HW 5 : Evolutionary Algorithms (Introduction to Classes and Dynamic Memory Allocation)
DUE: SUNDAY, May 6th 2007, 11:59PM
This homework will give you a chance to work with classes and dynamically allocating memory etc. The program you will write will be a algorithm that simulates an evolutionary process. Although this is an advanced programming topic; the entire subject matter/program will be explained and laid out for you.
Here is the base template file you will be working with: hw5_template.cpp
Submission: Please submit your completed hw5.cpp code as one (1) file using your UNIX account and the hw5-submit command:
Points: the point value for this assignment is 6.
As always, if hw5-submit fails, you can e-mail me your hw5.cpp code : chipp@sci.brooklyn.cuny.edu
Background
Evolutionary Algorithms takes mechanisms that are inspired by biology and evolution: reproduction, mutation, recombination, and natural selection to evolve and simulate an artificial population. Evolutionary Algorithms are used in Genetic Programming and Algorithms to optimize solutions to problems that are otherwise too complex for explicit solutions. Traditional examples include finding the optimal set of values for circuit components in large non-linear systems. More recent examples of genetic programming is used in evolutionary filter design, video games designs, and in games of life and large multi-agent systems.

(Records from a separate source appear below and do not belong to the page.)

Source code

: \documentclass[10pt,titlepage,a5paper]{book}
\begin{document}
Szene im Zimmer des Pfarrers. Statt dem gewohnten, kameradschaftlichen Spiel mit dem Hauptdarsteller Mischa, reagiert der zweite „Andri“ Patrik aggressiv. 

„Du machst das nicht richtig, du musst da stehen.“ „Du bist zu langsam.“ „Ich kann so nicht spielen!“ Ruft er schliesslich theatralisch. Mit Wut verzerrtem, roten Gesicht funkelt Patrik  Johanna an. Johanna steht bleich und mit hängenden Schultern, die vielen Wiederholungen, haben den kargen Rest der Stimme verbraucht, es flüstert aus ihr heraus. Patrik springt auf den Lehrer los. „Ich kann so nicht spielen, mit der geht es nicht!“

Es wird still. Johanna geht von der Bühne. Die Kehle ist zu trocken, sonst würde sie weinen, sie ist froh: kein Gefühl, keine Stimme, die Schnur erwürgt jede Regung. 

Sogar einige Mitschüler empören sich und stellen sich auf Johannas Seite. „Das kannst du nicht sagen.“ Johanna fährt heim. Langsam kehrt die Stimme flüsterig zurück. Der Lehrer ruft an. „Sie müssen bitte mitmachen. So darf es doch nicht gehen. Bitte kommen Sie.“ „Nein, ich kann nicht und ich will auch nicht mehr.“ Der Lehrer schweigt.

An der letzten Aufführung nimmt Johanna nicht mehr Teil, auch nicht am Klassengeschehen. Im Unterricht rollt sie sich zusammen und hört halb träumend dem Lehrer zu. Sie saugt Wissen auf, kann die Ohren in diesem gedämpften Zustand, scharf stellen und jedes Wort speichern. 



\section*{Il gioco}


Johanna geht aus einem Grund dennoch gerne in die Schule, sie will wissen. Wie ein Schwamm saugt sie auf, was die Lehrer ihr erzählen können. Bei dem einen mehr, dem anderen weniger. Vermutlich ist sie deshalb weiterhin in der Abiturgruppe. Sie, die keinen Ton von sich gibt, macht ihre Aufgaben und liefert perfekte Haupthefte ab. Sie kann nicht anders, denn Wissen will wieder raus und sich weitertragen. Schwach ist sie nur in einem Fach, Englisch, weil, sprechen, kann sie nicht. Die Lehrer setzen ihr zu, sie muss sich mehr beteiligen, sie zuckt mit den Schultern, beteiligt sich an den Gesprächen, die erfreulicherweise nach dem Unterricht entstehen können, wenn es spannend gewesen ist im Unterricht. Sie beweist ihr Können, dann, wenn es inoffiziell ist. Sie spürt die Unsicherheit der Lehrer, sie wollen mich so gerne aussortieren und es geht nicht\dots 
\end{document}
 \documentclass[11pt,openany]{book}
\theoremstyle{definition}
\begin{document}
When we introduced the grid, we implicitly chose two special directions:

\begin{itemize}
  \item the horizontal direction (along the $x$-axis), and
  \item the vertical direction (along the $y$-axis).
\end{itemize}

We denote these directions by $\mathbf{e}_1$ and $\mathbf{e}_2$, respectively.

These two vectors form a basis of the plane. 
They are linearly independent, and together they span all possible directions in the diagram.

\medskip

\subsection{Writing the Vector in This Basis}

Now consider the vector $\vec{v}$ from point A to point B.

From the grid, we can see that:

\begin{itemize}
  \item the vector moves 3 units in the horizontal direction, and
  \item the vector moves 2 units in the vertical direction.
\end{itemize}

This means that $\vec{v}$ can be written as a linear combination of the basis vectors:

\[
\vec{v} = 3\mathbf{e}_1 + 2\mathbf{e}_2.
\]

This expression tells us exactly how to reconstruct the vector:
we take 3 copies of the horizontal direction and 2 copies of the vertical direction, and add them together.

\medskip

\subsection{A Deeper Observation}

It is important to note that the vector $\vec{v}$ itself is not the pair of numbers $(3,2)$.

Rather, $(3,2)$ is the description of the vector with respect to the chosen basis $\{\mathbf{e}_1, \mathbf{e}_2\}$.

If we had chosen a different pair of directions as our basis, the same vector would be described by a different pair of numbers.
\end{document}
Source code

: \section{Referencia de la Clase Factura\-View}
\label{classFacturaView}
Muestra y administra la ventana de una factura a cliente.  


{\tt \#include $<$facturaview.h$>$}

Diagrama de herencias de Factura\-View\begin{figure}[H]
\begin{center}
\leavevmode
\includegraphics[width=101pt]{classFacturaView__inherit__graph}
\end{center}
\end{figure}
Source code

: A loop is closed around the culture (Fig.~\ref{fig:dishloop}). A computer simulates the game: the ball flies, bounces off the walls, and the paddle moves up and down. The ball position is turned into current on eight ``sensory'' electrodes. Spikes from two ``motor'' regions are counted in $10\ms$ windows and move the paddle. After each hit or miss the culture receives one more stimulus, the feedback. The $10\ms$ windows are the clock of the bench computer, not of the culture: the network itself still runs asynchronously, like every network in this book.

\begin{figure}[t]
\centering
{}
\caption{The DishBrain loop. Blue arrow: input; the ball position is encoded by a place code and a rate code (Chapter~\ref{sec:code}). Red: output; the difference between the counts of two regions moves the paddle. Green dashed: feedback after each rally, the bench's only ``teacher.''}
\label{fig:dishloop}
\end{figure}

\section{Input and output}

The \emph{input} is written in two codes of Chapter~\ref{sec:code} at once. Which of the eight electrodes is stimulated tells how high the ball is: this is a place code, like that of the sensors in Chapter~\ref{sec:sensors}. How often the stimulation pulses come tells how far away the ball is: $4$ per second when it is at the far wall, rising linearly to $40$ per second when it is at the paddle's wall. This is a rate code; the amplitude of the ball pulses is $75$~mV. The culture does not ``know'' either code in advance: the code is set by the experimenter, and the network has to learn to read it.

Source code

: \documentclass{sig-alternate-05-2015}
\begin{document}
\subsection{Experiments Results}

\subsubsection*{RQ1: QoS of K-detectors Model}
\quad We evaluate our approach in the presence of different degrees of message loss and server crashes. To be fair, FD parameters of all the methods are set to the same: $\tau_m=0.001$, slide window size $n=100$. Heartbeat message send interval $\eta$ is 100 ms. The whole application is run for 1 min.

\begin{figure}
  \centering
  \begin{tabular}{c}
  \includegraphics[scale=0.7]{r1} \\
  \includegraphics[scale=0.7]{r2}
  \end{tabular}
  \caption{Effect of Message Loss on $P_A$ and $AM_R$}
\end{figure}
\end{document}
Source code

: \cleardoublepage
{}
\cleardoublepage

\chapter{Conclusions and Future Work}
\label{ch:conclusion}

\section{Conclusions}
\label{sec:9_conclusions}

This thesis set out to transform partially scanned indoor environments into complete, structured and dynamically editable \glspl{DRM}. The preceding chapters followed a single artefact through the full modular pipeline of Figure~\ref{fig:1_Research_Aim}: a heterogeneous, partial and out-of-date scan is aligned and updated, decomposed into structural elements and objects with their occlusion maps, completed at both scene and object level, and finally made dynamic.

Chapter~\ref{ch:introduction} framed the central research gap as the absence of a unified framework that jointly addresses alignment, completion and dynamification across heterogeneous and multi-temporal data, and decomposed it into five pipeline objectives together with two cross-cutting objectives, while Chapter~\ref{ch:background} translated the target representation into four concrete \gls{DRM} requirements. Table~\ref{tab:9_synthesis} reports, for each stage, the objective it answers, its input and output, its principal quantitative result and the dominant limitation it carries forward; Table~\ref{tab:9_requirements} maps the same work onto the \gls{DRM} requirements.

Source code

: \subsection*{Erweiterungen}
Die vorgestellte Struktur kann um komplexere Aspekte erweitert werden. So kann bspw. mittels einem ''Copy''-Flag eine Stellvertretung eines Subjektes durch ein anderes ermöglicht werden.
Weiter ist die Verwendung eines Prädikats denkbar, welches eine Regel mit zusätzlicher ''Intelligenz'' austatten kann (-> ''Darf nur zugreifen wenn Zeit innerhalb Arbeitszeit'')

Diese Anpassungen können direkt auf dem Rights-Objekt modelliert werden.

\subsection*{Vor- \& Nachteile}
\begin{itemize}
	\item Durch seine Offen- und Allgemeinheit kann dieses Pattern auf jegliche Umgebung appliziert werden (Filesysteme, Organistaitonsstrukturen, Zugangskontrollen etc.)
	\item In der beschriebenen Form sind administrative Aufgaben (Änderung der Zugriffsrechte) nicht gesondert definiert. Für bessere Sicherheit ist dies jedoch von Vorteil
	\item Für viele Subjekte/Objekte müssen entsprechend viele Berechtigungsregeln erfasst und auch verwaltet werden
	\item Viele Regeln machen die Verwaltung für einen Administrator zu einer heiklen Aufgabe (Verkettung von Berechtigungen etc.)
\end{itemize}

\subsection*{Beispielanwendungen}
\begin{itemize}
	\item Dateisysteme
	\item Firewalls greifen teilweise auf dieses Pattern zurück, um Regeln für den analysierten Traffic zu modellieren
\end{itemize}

Implementation of an Evolutionary Algorithm
Population of Genes
An evolutionary algorithm will operate on a population of objects which we will call Genes. When our simulation starts, a large pool of Genes (i.e. 5000) will be created. Each Gene will have a genotype, and in our case the genotype will be a string of characters (which characters will be defined at run time according to a Policy).
Example:
Here is a diagram of our Gene object. Within the Gene we will have a string of characters that define the "type" of Gene it is according to the genotype.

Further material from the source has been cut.